I currently live with my partner and toddler in a rented flat with underfloor heating.

I have just had an electricity bill through for the past 6 months and it is over £600 which is very high considering I was paying £30 per month in my previous property and when I called up asking why it was so high they said that my underflood heating was costing £6 per hour per room which I used frequently used during the winter completely unaware of the bill I was running up!

I cannot afford this so am looking for an alternative, baring in mind I cannot install gas central heating!

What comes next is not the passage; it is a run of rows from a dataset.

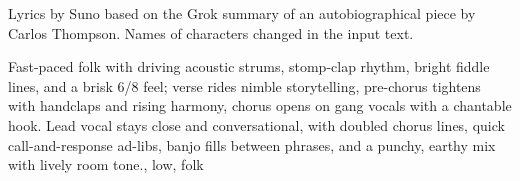 

\begin{notes}
Lyrics by Suno based on the Grok summary of an autobiographical piece by Carlos Thompson. %
Names of characters changed in the input text.
\end{notes}

\begin{style}
Fast-paced folk with driving acoustic strums, stomp-clap rhythm, bright fiddle lines, and a brisk 6/8 feel; verse rides nimble storytelling, pre-chorus tightens with handclaps and rising harmony, chorus opens on gang vocals with a chantable hook. %
Lead vocal stays close and conversational, with doubled chorus lines, quick call-and-response ad-libs, banjo fills between phrases, and a punchy, earthy mix with lively room tone., low, folk
\end{style}

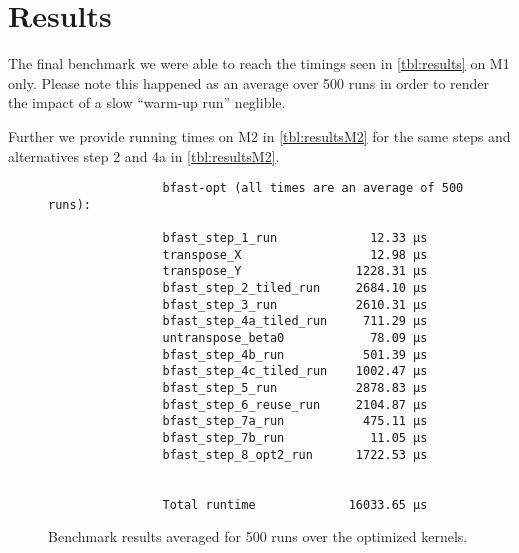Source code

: \section{Results}

The final benchmark we were able to reach the timings seen in
\autoref{tbl:results} on M1 only.
Please note this happened as an average over 500 runs in order to render the
impact of a slow \enquote{warm-up run} neglible.

Further we provide running times on M2 in \autoref{tbl:resultsM2} for the same
steps and alternatives step 2 and 4a in \autoref{tbl:resultsM2}.
\begin{figure}[H]
\centering
                \begin{verbatim}
                bfast-opt (all times are an average of 500 runs):

                bfast_step_1_run             12.33 µs
                transpose_X                  12.98 µs
                transpose_Y                1228.31 µs
                bfast_step_2_tiled_run     2684.10 µs
                bfast_step_3_run           2610.31 µs
                bfast_step_4a_tiled_run     711.29 µs
                untranspose_beta0            78.09 µs
                bfast_step_4b_run           501.39 µs
                bfast_step_4c_tiled_run    1002.47 µs
                bfast_step_5_run           2878.83 µs
                bfast_step_6_reuse_run     2104.87 µs
                bfast_step_7a_run           475.11 µs
                bfast_step_7b_run            11.05 µs
                bfast_step_8_opt2_run      1722.53 µs


                Total runtime             16033.65 µs

                \end{verbatim}
\caption{Benchmark results averaged for 500 runs over the optimized kernels.}
\label{tbl:results}
\end{figure}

I have looked at halogen heaters but they look as though they may burn my little boy it he were to bump into it

Help please!!

:(

Comments

  • Cardew
    Cardew Posts: 29,064 Forumite
    Part of the Furniture 10,000 Posts Name Dropper Rampant Recycler
    skbx90 wrote: »
    they said that my underflood heating was costing £6 per hour per room
    :(

    £6 an hour would be roughly 60kWh - that is 60 1 bar electric fires.

    If you were using 60kW per room you wouldn't need a cooker as you would just put the saucepans on the floor;)

    The essential point to understand is that all electrical heating costs the same to run, in the sense that the amount of heat produced, for the equivalent running cost, is identical.

    What we don't know of course is how effectively the underfloor heating has been installed.

    However a £600 bill for all electricity(not just heating) for 6 months over the coldest winter in years is not high; probably well below average.
  • Pincher
    Pincher Posts: 6,552 Forumite
    1,000 Posts Combo Breaker
    If you paid £600 for November to April, in an all electric household,
    it's nothing to complain about. Congratulations on having good insulation.
  • skbx90
    skbx90 Posts: 2 Newbie
    Thanks for the replies, looks like electric costs more than i first thought!
  • nottseagull
    nottseagull Posts: 300 Forumite
    skbx90 wrote: »
    Thanks for the replies, looks like electric costs more than i first thought!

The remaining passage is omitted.